Yes, satellite internet service has improved a lot in recent years. New technology has sped up satellite internet service, although a limited amount of bandwidth means that some providers still throttle customers who go over a data threshold. In addition, many satellite providers are directly or indirectly investing in low-Earth orbit satellite constellations, which offer faster speeds and lower latency than traditional satellite internet service.
What are the pros and cons of satellite communication?
The main advantage of satellite communication is that it works in rural areas—satellite internet doesn’t require phone lines, cable, or other infrastructure to function. Instead, a small satellite dish on a home can connect people to the internet. The downsides of satellite communication can include higher latency (delays) and slower speeds than cable, which interfere with online gaming and real-time stock market trading. Some satellite plans also have data restrictions.

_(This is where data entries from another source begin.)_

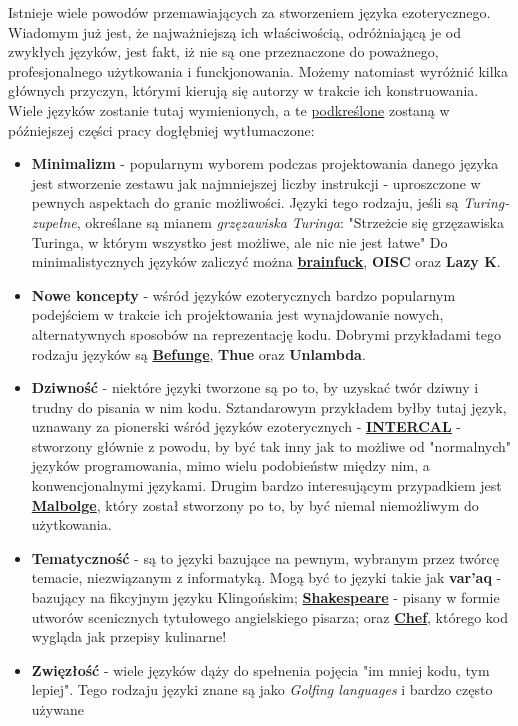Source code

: \documentclass[fleqn,10pt]{SelfArx} %
\begin{document}
Istnieje wiele powodów przemawiających za stworzeniem języka ezoterycznego.
Wiadomym już jest, że najważniejszą ich właściwością, odróżniającą je od zwykłych języków,
jest fakt, iż nie są one przeznaczone do poważnego, profesjonalnego użytkowania i funckjonowania.
Możemy natomiast wyróżnić kilka głównych przyczyn, którymi kierują się autorzy w trakcie ich konstruowania.
Wiele języków zostanie tutaj wymienionych, a te \underline{podkreślone} zostaną w późniejszej części pracy dogłębniej wytłumaczone:
\begin{itemize}
	\item \textbf{Minimalizm} - popularnym wyborem podczas projektowania danego języka jest stworzenie zestawu jak najmniejszej liczby instrukcji - 
	uproszczone w pewnych aspektach do granic możliwości.
	Języki tego rodzaju, jeśli są \textit{Turing-zupełne}, określane są mianem \textit{grzęzawiska Turinga}:
	"Strzeżcie się grzęzawiska Turinga, w którym wszystko jest możliwe, ale nic nie jest łatwe"\cite{perlisAlan:epigrams}
	Do minimalistycznych języków zaliczyć można \underline{\textbf{brainfuck}}, \textbf{OISC} oraz \textbf{Lazy K}.
	\item \textbf{Nowe koncepty} - wśród języków ezoterycznych bardzo popularnym podejściem w trakcie ich projektowania jest 
	wynajdowanie nowych, alternatywnych sposobów na reprezentację kodu. Dobrymi przykładami tego rodzaju języków są \underline{\textbf{Befunge}}, \textbf{Thue} oraz \textbf{Unlambda}.
	\item \textbf{Dziwność} - niektóre języki tworzone są po to, by uzyskać twór dziwny i trudny do pisania w nim kodu.
	Sztandarowym przykładem byłby tutaj język, uznawany za pionerski wśród języków ezoterycznych - \hyperlink{oldestLang}{\underline{\textbf{INTERCAL}}} - stworzony głównie z powodu,
	by być tak inny jak to możliwe od "normalnych" języków programowania, mimo wielu podobieństw między nim, a konwencjonalnymi językami.
	Drugim bardzo interesującym przypadkiem jest \underline{\textbf{Malbolge}}, który został stworzony po to, by być niemal niemożliwym do użytkowania.
	\item \textbf{Tematyczność} - są to języki bazujące na pewnym, wybranym przez twórcę temacie, niezwiązanym z informatyką.
	Mogą być to języki takie jak \textbf{var'aq} - bazujący na fikcyjnym języku Klingońskim; \underline{\textbf{Shakespeare}} - pisany w formie utworów scenicznych tytułowego angielskiego pisarza;
	oraz \underline{\textbf{Chef}}, którego kod wygląda jak przepisy kulinarne!
	\item \textbf{Zwięzłość} - wiele języków dąży do spełnenia pojęcia "im mniej kodu, tym lepiej". Tego rodzaju języki znane są jako \textit{Golfing languages} i bardzo często używane

\end{itemize}
\end{document}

Do all satellite internet companies have high latency?
Traditional satellite internet providers have a very high latency—a delay between when you request data through the internet and when it displays. This latency is caused by the distance between your satellite dish and the satellites way up in space—it simply takes a minute to ferry the data such long distances.
1. Statista, “Global Digital Population as of October 2020,” October 2020. Accessed January 5, 2021.
2. Aman, Sally, USTelecom, “Dig Once: A Solution for Rural Broadband,” April 2017. Accessed January 5, 2021.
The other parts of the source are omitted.